• _Exercise directions_
Return the records below exactly, leaving nothing out.

┌──

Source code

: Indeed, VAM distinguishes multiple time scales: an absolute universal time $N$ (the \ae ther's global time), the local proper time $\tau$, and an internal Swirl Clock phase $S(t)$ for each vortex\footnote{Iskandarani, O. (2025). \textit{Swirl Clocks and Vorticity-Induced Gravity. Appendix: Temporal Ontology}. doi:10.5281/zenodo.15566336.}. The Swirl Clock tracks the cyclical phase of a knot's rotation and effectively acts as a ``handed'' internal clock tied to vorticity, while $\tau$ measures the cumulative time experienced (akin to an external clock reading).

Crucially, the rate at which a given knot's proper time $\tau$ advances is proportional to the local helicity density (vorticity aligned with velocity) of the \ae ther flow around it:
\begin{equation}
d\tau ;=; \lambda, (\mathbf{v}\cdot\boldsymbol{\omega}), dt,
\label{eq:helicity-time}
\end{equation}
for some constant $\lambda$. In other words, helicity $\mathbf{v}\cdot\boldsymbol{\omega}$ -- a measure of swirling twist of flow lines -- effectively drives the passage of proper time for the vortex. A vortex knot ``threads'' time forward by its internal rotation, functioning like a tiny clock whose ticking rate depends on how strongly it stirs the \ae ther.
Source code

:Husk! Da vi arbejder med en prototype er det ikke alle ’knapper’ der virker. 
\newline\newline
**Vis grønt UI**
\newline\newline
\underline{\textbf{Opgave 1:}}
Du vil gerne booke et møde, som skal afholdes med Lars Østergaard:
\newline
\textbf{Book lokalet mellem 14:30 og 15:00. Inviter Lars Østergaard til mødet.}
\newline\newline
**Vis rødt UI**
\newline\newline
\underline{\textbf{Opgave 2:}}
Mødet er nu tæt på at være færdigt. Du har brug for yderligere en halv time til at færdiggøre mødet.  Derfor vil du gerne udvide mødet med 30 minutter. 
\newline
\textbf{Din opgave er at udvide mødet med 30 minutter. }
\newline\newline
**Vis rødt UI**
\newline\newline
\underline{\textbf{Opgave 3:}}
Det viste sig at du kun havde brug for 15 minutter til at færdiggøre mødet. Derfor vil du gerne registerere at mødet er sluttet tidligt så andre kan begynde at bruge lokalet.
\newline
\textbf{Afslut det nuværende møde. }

└──

• _Response box_
Source code

: Indeed, VAM distinguishes multiple time scales: an absolute universal time $N$ (the \ae ther's global time), the local proper time $\tau$, and an internal Swirl Clock phase $S(t)$ for each vortex\footnote{Iskandarani, O. (2025). \textit{Swirl Clocks and Vorticity-Induced Gravity. Appendix: Temporal Ontology}. doi:10.5281/zenodo.15566336.}. The Swirl Clock tracks the cyclical phase of a knot's rotation and effectively acts as a ``handed'' internal clock tied to vorticity, while $\tau$ measures the cumulative time experienced (akin to an external clock reading).

Crucially, the rate at which a given knot's proper time $\tau$ advances is proportional to the local helicity density (vorticity aligned with velocity) of the \ae ther flow around it:
\begin{equation}
d\tau ;=; \lambda, (\mathbf{v}\cdot\boldsymbol{\omega}), dt,
\label{eq:helicity-time}
\end{equation}
for some constant $\lambda$. In other words, helicity $\mathbf{v}\cdot\boldsymbol{\omega}$ -- a measure of swirling twist of flow lines -- effectively drives the passage of proper time for the vortex. A vortex knot ``threads'' time forward by its internal rotation, functioning like a tiny clock whose ticking rate depends on how strongly it stirs the \ae ther.
Source code

:Husk! Da vi arbejder med en prototype er det ikke alle ’knapper’ der virker. 
\newline\newline
**Vis grønt UI**
\newline\newline
\underline{\textbf{Opgave 1:}}
Du vil gerne booke et møde, som skal afholdes med Lars Østergaard:
\newline
\textbf{Book lokalet mellem 14:30 og 15:00. Inviter Lars Østergaard til mødet.}
\newline\newline
**Vis rødt UI**
\newline\newline
\underline{\textbf{Opgave 2:}}
Mødet er nu tæt på at være færdigt. Du har brug for yderligere en halv time til at færdiggøre mødet.  Derfor vil du gerne udvide mødet med 30 minutter. 
\newline
\textbf{Din opgave er at udvide mødet med 30 minutter. }
\newline\newline
**Vis rødt UI**
\newline\newline
\underline{\textbf{Opgave 3:}}
Det viste sig at du kun havde brug for 15 minutter til at færdiggøre mødet. Derfor vil du gerne registerere at mødet er sluttet tidligt så andre kan begynde at bruge lokalet.
\newline
\textbf{Afslut det nuværende møde. }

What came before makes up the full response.